Collected data:
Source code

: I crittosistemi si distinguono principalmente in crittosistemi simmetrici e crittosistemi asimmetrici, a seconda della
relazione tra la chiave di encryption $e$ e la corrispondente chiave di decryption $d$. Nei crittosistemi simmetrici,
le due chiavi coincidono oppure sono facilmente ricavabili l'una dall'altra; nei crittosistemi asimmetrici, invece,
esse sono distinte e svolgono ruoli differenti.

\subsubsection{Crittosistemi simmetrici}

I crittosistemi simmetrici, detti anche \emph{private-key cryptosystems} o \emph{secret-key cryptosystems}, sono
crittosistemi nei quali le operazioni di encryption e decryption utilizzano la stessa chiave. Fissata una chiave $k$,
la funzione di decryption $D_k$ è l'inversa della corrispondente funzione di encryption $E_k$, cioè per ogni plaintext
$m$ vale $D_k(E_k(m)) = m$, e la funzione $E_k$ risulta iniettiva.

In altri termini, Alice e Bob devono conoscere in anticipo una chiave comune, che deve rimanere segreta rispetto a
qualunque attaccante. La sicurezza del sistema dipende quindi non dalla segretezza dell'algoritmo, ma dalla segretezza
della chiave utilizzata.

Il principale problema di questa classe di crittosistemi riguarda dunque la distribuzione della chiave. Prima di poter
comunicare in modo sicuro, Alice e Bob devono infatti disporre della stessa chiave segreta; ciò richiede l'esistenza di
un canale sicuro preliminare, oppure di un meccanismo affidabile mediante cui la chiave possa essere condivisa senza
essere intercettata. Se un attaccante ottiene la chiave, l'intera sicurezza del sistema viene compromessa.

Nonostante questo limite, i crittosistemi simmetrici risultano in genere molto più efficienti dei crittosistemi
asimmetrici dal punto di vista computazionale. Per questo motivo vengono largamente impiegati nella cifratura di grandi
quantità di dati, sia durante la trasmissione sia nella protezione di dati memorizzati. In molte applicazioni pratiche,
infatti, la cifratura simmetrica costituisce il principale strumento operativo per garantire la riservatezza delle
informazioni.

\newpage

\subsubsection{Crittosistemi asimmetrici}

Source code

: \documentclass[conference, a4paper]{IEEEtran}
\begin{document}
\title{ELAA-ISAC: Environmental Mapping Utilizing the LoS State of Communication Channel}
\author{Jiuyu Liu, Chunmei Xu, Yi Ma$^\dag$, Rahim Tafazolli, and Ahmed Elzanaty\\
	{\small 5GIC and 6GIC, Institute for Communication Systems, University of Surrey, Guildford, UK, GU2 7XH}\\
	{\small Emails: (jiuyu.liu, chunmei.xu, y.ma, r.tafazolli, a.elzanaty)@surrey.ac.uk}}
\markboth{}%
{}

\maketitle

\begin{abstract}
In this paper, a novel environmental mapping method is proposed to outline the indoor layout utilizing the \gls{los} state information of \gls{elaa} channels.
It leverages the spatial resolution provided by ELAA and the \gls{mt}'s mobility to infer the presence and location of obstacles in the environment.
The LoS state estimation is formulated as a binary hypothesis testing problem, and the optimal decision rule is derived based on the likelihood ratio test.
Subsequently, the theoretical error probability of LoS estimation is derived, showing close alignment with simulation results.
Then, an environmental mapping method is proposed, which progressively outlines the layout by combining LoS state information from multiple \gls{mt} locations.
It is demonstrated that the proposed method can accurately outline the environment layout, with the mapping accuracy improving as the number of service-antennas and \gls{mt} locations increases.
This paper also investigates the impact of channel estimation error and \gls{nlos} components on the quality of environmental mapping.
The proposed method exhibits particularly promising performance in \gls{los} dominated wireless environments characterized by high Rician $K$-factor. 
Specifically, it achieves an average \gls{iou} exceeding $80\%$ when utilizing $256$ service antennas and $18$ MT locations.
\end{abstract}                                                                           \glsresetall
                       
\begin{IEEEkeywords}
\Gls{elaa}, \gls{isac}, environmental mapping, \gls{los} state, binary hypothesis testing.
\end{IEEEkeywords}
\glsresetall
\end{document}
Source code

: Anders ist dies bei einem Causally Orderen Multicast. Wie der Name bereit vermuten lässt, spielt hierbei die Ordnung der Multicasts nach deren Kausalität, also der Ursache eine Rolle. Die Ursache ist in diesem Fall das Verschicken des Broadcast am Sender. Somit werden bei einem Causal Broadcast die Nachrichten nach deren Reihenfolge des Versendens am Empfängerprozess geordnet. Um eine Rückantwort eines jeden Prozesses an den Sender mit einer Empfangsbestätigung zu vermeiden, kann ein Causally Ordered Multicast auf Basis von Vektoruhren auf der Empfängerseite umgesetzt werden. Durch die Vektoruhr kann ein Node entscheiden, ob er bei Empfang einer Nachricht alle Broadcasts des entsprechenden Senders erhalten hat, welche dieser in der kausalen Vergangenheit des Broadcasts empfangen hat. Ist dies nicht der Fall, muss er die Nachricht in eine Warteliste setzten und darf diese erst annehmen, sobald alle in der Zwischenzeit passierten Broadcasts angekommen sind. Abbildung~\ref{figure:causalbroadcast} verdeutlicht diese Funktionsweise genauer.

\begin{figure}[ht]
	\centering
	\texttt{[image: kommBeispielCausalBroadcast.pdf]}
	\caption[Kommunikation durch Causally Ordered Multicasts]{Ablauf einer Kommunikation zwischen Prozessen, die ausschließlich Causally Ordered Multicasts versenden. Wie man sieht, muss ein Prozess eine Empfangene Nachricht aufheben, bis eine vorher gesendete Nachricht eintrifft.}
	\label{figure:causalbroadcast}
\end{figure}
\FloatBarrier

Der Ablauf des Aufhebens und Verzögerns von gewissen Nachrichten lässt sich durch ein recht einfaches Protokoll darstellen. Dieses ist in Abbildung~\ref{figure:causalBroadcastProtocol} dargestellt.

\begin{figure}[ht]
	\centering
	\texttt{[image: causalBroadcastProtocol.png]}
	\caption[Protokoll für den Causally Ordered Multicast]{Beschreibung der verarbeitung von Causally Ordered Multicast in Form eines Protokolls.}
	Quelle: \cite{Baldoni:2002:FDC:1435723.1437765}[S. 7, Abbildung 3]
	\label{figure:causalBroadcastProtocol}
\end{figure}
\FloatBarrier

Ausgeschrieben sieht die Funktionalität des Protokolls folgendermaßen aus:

PROBLEM DESCRIPTION
Look through the entries, and return every line that the word "Alice" appears in.

WRITTEN REPLY
In altri termini, Alice e Bob devono conoscere in anticipo una chiave comune, che deve rimanere segreta rispetto a
comunicare in modo sicuro, Alice e Bob devono infatti disporre della stessa chiave segreta; ciò richiede l'esistenza di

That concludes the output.